» TASK DIRECTIONS
All lines before the one containing "Zero | Sero |", plus that line itself, are to be printed exactly as they appear below.
══ MATERIAL SUPPLIED ══
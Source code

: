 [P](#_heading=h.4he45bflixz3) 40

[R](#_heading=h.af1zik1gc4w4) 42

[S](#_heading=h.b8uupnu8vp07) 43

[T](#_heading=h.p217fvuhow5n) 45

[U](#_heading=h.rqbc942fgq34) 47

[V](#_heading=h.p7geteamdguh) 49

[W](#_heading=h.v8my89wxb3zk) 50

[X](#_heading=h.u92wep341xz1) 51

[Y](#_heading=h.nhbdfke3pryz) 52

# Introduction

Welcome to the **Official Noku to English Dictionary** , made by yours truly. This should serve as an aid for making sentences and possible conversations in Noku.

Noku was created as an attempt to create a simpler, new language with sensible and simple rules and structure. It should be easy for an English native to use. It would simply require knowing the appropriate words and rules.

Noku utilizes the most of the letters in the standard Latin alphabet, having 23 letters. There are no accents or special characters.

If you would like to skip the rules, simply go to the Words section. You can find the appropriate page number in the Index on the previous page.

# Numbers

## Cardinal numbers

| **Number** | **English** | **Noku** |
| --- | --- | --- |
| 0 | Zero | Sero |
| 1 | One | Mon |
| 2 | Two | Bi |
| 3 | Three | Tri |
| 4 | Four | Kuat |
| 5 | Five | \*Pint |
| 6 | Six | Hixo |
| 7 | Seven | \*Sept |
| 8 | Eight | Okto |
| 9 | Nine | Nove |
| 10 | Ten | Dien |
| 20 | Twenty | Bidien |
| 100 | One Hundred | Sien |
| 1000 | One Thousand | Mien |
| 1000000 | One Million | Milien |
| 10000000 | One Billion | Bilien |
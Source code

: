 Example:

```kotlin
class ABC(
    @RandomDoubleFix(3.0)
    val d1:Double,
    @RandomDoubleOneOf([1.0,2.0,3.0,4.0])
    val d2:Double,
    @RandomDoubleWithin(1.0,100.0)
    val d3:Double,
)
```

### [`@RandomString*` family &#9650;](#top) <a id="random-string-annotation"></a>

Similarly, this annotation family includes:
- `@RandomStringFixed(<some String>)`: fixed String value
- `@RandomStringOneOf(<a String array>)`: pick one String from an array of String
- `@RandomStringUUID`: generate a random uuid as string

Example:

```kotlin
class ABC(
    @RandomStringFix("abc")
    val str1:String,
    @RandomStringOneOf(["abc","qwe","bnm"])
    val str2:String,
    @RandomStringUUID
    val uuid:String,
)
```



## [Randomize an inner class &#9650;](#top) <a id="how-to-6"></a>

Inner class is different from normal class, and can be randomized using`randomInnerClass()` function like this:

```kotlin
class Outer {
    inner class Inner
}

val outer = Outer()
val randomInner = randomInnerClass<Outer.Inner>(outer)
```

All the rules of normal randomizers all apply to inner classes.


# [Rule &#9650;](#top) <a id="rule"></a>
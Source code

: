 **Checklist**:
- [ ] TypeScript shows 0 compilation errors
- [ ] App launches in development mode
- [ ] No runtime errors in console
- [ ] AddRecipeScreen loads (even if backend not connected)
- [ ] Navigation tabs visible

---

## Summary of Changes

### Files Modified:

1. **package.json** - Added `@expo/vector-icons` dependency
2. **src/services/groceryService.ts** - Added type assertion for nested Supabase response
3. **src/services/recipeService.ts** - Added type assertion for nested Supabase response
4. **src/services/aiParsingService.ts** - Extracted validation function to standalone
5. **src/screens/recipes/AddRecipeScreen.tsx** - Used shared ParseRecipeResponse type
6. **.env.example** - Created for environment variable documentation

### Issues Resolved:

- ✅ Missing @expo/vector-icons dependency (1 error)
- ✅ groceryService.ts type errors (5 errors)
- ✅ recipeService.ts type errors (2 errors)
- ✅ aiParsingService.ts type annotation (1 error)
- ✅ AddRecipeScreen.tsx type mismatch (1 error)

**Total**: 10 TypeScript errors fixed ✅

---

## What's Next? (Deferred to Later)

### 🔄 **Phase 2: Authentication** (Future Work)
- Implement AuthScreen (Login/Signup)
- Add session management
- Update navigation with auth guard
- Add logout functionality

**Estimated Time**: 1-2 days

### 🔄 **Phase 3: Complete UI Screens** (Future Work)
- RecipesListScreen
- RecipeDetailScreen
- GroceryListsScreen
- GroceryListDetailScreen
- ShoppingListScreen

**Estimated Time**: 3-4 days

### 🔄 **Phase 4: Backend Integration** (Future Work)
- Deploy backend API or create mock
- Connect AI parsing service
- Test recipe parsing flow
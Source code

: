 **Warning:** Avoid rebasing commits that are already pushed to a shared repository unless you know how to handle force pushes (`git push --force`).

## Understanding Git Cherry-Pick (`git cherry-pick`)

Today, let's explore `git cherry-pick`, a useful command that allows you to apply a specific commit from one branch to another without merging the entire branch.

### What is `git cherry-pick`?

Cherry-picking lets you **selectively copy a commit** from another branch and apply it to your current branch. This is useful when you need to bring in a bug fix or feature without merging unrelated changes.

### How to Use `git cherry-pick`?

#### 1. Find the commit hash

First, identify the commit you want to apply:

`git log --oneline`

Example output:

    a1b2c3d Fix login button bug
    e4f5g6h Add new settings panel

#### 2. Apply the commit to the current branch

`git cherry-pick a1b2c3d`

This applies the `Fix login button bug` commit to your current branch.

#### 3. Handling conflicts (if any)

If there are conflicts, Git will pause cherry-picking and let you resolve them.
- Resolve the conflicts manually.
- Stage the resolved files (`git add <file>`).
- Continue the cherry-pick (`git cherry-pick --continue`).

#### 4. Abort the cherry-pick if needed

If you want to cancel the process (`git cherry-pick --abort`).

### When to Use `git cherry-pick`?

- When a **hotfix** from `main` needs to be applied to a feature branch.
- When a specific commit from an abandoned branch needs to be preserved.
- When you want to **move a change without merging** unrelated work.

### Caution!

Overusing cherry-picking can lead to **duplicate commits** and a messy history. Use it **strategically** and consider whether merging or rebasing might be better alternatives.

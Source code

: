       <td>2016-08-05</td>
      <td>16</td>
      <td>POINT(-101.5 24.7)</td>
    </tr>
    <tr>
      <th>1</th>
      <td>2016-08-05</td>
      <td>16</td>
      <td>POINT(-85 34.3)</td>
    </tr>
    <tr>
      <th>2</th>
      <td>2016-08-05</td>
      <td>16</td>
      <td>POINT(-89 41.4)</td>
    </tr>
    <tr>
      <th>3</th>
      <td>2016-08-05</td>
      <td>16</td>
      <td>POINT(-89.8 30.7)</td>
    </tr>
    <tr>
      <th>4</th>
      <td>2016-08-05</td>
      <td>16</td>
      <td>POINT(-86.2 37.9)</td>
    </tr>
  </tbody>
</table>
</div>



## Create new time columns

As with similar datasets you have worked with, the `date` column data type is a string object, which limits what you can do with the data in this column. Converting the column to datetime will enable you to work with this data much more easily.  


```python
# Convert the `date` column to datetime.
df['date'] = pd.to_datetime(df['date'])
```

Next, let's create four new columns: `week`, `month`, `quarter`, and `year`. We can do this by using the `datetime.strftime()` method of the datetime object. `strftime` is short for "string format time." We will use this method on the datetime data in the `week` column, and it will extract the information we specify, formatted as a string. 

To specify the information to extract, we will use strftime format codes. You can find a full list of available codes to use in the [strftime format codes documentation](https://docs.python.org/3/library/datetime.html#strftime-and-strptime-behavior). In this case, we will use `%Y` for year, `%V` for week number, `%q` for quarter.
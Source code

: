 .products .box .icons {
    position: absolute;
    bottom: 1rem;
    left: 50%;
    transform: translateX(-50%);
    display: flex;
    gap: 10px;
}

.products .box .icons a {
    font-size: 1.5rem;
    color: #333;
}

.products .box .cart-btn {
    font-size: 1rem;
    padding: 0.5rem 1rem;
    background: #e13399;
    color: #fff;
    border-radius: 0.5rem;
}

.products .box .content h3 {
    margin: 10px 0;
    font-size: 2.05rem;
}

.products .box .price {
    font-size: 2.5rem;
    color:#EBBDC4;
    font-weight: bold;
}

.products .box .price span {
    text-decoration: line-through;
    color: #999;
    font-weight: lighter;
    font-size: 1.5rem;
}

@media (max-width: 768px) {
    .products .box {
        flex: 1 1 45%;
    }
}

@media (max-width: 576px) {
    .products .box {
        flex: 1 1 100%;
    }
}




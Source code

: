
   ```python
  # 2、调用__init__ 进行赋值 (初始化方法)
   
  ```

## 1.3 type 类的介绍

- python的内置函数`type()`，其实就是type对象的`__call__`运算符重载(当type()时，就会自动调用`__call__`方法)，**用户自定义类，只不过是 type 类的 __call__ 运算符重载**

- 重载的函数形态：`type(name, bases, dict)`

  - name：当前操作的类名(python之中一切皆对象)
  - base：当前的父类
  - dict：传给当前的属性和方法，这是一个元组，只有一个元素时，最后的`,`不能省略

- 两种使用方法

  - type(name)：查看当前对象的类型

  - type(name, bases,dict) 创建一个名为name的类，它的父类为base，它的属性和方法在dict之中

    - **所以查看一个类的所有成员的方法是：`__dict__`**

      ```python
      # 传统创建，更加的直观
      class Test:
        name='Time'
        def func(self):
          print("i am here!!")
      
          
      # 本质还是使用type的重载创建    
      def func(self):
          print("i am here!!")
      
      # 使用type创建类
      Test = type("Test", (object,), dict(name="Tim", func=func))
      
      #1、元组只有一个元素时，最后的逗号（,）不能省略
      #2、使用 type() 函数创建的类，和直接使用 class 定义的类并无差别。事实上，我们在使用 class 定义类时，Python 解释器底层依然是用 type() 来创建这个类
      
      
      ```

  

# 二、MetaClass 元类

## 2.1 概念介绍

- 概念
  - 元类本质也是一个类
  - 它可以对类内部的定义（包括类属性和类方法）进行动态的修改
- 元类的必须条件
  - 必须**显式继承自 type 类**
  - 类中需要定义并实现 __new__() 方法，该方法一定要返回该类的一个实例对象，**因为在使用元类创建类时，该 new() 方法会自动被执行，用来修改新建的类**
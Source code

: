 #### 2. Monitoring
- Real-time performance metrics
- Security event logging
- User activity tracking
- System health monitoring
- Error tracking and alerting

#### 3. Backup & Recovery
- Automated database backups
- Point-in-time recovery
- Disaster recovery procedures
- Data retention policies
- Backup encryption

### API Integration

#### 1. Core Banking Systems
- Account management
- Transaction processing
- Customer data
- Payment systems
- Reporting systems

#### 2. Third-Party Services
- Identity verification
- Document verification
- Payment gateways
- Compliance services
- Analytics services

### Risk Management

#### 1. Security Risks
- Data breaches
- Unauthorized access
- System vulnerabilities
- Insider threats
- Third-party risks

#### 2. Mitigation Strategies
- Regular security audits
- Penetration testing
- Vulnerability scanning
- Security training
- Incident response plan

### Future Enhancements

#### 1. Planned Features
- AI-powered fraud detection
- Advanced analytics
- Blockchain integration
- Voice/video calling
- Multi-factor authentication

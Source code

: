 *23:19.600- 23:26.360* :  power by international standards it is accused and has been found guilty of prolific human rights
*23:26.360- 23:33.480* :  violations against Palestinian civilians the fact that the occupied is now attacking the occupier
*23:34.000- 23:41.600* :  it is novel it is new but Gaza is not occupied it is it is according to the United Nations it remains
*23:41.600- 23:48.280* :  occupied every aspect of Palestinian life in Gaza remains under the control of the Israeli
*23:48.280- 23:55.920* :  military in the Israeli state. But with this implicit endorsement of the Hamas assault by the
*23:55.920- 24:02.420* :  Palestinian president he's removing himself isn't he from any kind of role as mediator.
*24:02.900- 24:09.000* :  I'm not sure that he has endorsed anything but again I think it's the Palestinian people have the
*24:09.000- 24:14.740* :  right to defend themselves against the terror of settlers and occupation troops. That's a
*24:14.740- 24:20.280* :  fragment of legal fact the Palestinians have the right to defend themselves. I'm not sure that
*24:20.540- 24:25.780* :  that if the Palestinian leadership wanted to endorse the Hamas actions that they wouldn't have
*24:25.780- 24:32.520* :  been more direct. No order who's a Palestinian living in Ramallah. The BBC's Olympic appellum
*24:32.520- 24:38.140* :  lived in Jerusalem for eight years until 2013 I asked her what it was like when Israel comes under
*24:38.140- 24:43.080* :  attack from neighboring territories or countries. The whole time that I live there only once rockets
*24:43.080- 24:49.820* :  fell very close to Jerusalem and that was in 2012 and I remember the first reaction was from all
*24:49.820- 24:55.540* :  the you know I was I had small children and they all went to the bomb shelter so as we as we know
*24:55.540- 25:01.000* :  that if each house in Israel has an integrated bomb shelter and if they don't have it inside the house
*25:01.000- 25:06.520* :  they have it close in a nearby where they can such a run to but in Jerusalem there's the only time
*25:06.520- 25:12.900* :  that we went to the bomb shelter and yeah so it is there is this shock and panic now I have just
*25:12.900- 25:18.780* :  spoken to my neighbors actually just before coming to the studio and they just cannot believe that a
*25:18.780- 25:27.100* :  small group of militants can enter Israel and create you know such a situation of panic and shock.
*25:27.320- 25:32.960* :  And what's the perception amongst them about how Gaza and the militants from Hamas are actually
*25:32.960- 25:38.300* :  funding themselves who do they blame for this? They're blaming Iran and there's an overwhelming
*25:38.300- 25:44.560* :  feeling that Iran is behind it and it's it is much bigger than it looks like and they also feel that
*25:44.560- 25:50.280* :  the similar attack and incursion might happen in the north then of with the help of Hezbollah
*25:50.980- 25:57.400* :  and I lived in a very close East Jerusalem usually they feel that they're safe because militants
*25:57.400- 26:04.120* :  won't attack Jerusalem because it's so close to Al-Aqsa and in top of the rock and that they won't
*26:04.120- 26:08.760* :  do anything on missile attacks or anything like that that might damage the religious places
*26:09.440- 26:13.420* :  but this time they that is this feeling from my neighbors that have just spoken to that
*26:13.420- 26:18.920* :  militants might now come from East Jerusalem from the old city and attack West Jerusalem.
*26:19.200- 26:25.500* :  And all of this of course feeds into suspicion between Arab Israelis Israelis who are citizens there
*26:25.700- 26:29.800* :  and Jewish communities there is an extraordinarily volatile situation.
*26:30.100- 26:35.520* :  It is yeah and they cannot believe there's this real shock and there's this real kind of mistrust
═══
» REPLY TO THE EXERCISE
Source code

: [P](#_heading=h.4he45bflixz3) 40

[R](#_heading=h.af1zik1gc4w4) 42

[S](#_heading=h.b8uupnu8vp07) 43

[T](#_heading=h.p217fvuhow5n) 45

[U](#_heading=h.rqbc942fgq34) 47

[V](#_heading=h.p7geteamdguh) 49

[W](#_heading=h.v8my89wxb3zk) 50

[X](#_heading=h.u92wep341xz1) 51

[Y](#_heading=h.nhbdfke3pryz) 52

# Introduction

Welcome to the **Official Noku to English Dictionary** , made by yours truly. This should serve as an aid for making sentences and possible conversations in Noku.

Noku was created as an attempt to create a simpler, new language with sensible and simple rules and structure. It should be easy for an English native to use. It would simply require knowing the appropriate words and rules.

Noku utilizes the most of the letters in the standard Latin alphabet, having 23 letters. There are no accents or special characters.

If you would like to skip the rules, simply go to the Words section. You can find the appropriate page number in the Index on the previous page.

# Numbers

## Cardinal numbers

| **Number** | **English** | **Noku** |
| --- | --- | --- |
| 0 | Zero | Sero |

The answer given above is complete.